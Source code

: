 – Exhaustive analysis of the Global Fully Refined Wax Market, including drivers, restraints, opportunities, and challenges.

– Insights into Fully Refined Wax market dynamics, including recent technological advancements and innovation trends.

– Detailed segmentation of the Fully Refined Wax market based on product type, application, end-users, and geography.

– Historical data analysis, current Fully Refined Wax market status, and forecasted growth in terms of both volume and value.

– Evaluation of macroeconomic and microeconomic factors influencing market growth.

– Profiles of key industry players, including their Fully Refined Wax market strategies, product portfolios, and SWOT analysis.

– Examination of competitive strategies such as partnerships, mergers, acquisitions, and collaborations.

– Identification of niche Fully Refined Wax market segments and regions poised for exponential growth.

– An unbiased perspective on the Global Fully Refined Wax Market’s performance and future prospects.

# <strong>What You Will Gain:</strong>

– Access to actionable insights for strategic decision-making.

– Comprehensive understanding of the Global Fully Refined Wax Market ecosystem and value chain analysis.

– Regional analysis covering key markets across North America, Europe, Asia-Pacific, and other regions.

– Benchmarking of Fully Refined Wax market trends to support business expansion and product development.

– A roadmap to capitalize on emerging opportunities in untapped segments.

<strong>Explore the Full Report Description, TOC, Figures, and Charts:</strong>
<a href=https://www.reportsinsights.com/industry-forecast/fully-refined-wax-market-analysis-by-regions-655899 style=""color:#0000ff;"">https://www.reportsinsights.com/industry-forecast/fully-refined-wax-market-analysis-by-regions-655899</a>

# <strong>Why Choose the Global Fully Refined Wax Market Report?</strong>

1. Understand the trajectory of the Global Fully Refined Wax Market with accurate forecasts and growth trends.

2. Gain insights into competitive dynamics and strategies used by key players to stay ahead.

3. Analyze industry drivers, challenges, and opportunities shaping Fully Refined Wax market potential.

§ **WHAT YOU WILL DO**
An exact copy of the lines from the one containing "1. Understand the" through the end of the data above is the whole answer.

§ **ANSWER TO THE PROBLEM**
1. Understand the trajectory of the Global Fully Refined Wax Market with accurate forecasts and growth trends.

2. Gain insights into competitive dynamics and strategies used by key players to stay ahead.

3. Analyze industry drivers, challenges, and opportunities shaping Fully Refined Wax market potential.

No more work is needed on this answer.